_WORK TASK_. Where a line below includes the word "zhufengpeixun", copy that line.

(Document images with source code)
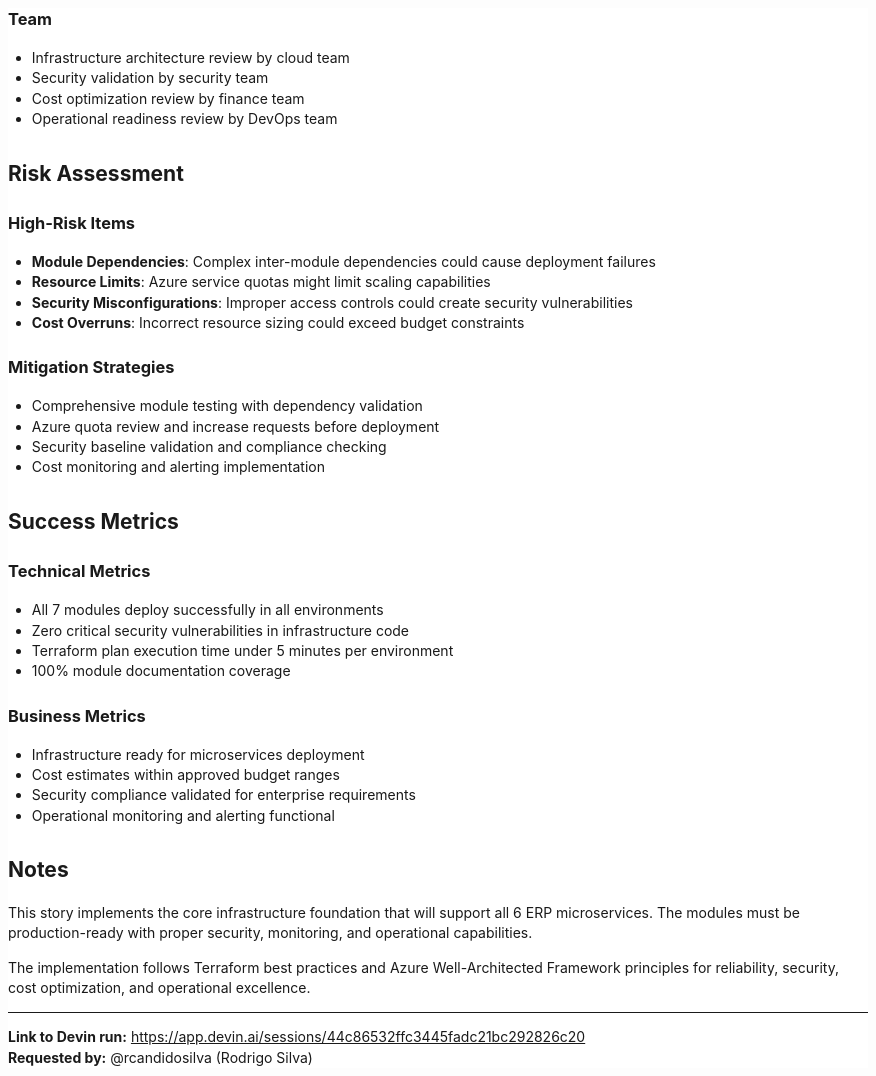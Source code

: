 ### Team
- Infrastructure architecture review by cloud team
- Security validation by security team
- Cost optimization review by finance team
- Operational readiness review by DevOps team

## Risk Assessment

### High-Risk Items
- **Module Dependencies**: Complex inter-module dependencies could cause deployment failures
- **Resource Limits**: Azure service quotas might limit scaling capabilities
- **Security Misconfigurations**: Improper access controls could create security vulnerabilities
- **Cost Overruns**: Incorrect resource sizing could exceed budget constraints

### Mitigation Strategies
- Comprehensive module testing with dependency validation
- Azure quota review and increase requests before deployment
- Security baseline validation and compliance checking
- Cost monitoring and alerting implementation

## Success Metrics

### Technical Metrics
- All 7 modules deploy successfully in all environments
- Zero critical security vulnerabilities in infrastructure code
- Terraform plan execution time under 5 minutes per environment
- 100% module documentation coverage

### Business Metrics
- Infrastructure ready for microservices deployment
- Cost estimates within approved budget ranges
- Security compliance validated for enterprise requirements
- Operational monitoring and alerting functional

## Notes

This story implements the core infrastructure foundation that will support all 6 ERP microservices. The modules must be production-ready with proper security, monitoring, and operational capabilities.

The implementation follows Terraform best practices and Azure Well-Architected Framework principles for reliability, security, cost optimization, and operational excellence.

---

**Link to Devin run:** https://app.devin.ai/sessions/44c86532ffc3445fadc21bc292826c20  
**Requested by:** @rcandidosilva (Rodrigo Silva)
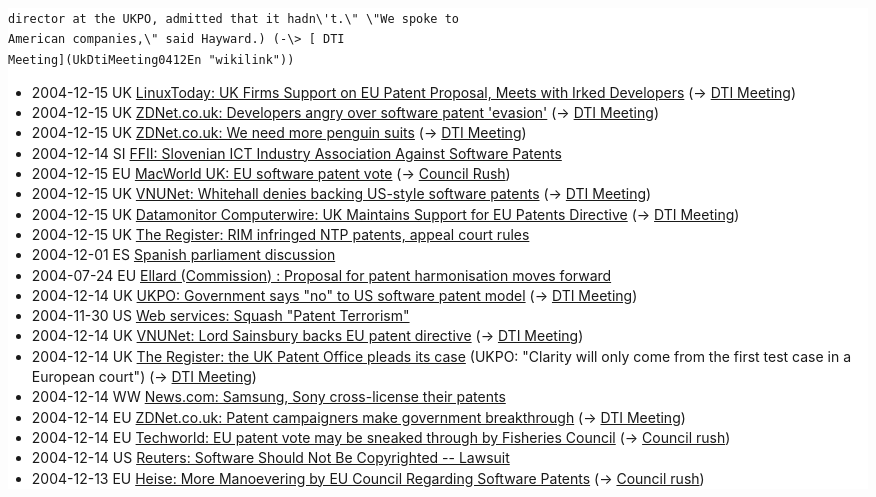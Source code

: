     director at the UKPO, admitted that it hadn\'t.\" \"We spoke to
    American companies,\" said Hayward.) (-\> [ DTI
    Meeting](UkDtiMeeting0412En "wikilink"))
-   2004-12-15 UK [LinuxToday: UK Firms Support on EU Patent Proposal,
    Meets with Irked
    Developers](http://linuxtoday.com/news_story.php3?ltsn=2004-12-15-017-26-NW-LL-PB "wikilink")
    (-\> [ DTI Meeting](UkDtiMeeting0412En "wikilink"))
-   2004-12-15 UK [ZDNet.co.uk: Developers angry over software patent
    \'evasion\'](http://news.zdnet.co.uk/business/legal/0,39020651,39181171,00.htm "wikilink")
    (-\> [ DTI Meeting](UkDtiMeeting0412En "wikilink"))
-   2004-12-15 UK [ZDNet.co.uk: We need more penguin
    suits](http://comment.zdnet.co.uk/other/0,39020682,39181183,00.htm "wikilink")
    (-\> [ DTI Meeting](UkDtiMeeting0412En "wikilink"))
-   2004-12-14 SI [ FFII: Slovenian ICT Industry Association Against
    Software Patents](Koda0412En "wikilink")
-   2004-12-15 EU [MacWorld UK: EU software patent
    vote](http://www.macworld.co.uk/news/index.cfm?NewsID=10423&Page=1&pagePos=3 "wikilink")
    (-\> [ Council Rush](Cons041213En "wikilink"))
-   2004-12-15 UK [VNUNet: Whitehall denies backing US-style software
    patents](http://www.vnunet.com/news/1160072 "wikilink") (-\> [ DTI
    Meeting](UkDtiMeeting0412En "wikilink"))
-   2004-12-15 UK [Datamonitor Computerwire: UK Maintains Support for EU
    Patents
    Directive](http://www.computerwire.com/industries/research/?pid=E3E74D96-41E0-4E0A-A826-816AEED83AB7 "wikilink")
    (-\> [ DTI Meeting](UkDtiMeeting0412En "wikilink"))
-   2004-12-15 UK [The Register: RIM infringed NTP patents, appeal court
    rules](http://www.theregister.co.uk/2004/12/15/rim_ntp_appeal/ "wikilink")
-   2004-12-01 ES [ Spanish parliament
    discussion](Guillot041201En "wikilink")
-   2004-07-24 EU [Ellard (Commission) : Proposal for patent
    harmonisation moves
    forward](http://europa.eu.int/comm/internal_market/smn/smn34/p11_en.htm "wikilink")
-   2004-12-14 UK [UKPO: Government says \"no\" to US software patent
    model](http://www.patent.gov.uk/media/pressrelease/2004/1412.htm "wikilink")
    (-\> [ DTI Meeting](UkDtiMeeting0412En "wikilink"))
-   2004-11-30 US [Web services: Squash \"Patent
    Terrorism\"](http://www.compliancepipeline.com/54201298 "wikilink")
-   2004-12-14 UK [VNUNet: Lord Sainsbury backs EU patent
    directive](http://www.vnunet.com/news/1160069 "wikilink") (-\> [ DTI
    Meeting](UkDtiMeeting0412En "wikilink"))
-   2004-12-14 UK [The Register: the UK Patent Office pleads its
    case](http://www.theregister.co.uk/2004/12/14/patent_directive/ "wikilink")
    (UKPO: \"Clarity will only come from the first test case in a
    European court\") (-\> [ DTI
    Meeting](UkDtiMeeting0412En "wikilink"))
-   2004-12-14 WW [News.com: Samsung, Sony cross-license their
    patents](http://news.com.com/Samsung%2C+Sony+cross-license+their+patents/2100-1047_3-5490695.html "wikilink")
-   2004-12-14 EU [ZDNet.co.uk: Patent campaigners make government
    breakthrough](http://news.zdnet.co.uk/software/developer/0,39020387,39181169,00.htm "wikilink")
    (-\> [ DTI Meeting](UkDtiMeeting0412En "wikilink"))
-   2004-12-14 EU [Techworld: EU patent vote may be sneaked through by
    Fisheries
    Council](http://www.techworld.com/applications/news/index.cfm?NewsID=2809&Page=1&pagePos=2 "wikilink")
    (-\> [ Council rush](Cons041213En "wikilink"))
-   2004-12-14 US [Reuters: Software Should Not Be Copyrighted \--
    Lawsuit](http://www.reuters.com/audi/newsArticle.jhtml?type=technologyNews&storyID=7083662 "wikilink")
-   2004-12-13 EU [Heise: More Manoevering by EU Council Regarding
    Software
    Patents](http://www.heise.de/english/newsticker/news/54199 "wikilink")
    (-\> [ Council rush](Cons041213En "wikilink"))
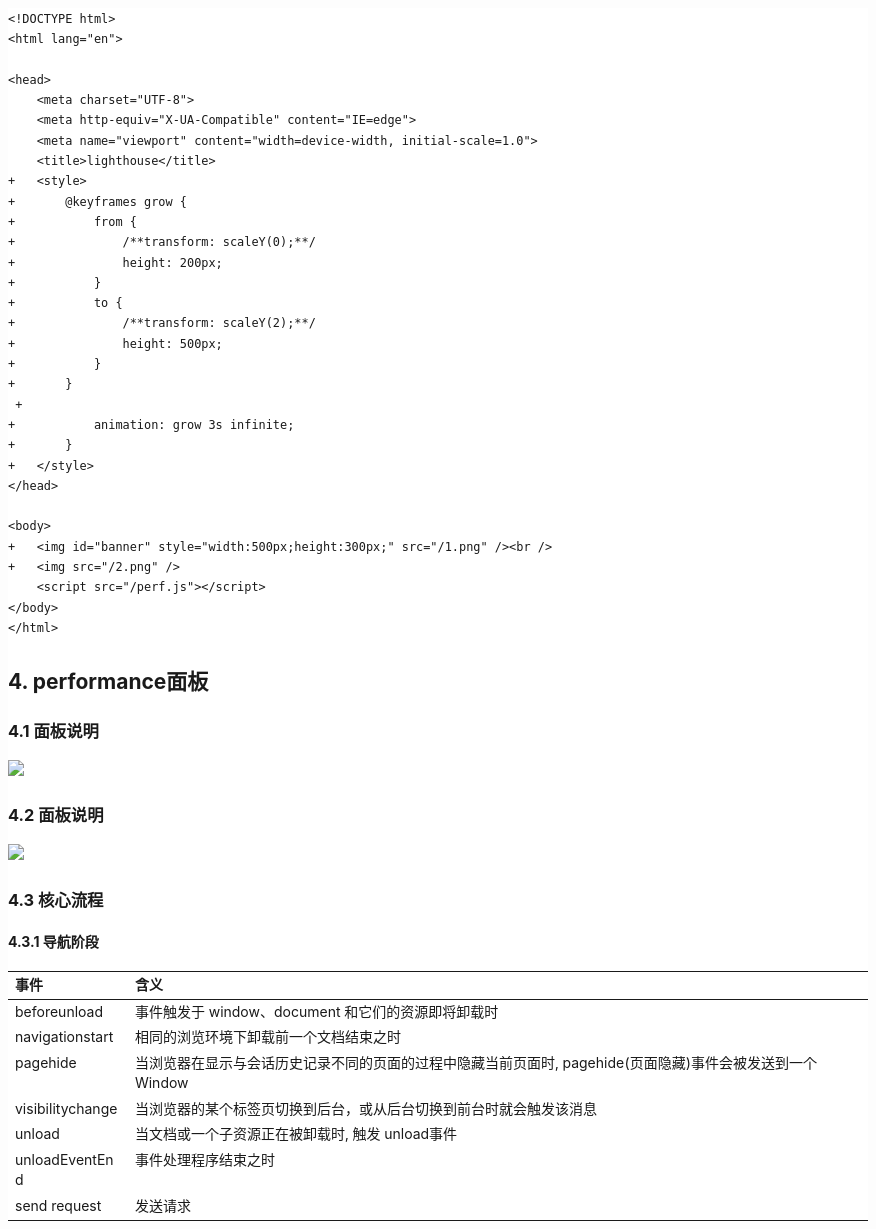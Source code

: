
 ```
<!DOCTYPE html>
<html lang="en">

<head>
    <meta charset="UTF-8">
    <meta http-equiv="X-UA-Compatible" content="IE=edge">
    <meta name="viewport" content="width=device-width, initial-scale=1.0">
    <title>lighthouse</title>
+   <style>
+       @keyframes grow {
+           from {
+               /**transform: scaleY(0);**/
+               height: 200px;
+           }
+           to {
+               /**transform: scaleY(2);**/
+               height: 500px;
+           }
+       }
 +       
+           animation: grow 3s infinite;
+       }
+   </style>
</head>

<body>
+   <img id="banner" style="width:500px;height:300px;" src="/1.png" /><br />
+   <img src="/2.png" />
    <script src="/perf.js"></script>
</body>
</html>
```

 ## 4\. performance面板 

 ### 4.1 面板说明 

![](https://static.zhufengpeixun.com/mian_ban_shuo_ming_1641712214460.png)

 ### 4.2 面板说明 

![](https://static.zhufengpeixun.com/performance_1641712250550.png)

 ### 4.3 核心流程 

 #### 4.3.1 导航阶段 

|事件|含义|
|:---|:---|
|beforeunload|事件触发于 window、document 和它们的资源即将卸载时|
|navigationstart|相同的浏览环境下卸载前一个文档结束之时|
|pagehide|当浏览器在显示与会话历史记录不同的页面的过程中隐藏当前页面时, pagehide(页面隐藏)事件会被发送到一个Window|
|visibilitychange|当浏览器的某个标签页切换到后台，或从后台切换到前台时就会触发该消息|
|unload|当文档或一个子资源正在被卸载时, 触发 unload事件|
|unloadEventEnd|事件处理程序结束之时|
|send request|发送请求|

_ANSWER AREA_.
![](https://static.zhufengpeixun.com/mian_ban_shuo_ming_1641712214460.png)
![](https://static.zhufengpeixun.com/performance_1641712250550.png)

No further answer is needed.